Resilience for ML Ensembles using XAI - Remix for short
This repository is organized into 3 activities, in increasing order of time requirement. Suggested times listed under each activity should only be used as a guide.
.
└── analyze_remix.py # Script to run Remix on batch results and compare with ensembling baselines
├── arch # Folder containing TensorFlow implementations of model architectures
├── boost.py # Script to invoke the boosting baseline
└── confFiles # Contains pre-defined YAML files for experimental configs
└── data # Folder to store datasets
│ └── GTSRB # Directory for the GTSRB dataset
├── diversity_utils.py # Helper library for Remix (**not to be directly invoked**)
├── Dockerfile # Used to generate Docker image for Remix
└── faulty_dataset # Folder to store fault injected datasets
│ └── gtsrb
└── faulty_labels # Folder to store Cleanlab generated dataset issues log files
│ └── issue_results_gtsrb.csv
├── logits # Folder to store logits obtained at inference
├── noise_matrix # Folder to store noise transition matrices
├── noise_transition.py # Script to generate noise transition matrix from Cleanlab log file
├── remix.py # Main script to train and invoke Remix on an entire dataset
├── remix_example.py # Script to train and then run Remix on a single test input and interactively see XAI generated feature matrices
├── requirements.txt # List of dependencies
├── setup.sh # Script to populate required empty folders for Remix
├── stack.py # Script to invoke the dynamically weighted ensemble baseline (D-W Maj)

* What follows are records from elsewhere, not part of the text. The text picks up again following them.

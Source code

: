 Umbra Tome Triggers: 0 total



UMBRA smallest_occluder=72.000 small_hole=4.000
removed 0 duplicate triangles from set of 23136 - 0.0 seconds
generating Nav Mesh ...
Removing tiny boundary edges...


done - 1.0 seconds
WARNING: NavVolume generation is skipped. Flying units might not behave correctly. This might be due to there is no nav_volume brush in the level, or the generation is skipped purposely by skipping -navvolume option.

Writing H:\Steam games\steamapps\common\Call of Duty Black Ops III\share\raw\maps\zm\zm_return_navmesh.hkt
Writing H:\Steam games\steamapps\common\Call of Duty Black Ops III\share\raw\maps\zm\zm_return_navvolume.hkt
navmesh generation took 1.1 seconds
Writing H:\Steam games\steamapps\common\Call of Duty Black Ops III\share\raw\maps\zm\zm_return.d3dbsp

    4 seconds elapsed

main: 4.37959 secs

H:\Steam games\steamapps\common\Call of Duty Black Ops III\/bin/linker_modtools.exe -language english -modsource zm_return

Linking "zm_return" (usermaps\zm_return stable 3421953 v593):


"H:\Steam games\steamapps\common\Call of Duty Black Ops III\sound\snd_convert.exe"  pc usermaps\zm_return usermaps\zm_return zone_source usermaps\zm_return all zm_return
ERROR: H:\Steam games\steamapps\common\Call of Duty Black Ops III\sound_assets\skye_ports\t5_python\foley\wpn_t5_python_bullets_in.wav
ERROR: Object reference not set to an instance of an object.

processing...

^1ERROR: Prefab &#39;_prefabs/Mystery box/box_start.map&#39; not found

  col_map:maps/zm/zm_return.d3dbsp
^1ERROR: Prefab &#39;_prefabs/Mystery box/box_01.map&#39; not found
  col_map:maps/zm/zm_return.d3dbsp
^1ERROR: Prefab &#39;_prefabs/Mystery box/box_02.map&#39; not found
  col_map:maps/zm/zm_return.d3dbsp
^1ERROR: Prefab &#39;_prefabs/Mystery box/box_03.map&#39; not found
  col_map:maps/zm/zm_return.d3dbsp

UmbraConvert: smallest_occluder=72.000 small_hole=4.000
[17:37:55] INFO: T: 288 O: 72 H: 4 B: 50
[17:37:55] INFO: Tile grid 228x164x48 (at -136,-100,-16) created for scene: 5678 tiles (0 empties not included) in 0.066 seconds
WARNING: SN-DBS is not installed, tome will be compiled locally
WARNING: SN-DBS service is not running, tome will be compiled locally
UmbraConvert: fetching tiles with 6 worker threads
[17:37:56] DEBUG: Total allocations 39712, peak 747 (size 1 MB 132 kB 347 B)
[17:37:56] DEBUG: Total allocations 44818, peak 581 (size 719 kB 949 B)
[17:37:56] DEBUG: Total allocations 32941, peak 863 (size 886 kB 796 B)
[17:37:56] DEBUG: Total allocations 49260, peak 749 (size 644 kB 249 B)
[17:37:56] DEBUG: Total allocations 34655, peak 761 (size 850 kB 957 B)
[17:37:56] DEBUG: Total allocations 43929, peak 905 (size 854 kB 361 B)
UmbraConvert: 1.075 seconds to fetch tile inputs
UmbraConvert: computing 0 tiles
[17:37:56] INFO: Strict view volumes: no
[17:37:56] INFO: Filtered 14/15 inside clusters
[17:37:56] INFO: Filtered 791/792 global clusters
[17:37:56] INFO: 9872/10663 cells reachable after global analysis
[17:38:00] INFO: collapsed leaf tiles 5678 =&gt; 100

└── output # Output folder for Remix
└── TFDM # Folder for training data fault injector tool
Requirements:
- Python 3.8+
- Pip 24+ (must be compatible with the Python version)
- GPU (Note: Training and inference times can differ with GPU (>= 8 GB VRAM (Preferred: 16 GB VRAM)) capability, and VRAM availability).
- Free disk space of about 2 GB.
Note: This is the preferred and easiest option.
- Use pip to install the required dependencies.
pip install -r requirements.txt
- Set the $PYTHONPATH environment variable so that it points to the TFDM fault injector.
This command must be executed at the start of each commamd terminal session.
Alternatively, it can added once to the
.bashrc
file.
export PYTHONPATH=$PYTHONPATH:[/path/to/Remix/TFDM]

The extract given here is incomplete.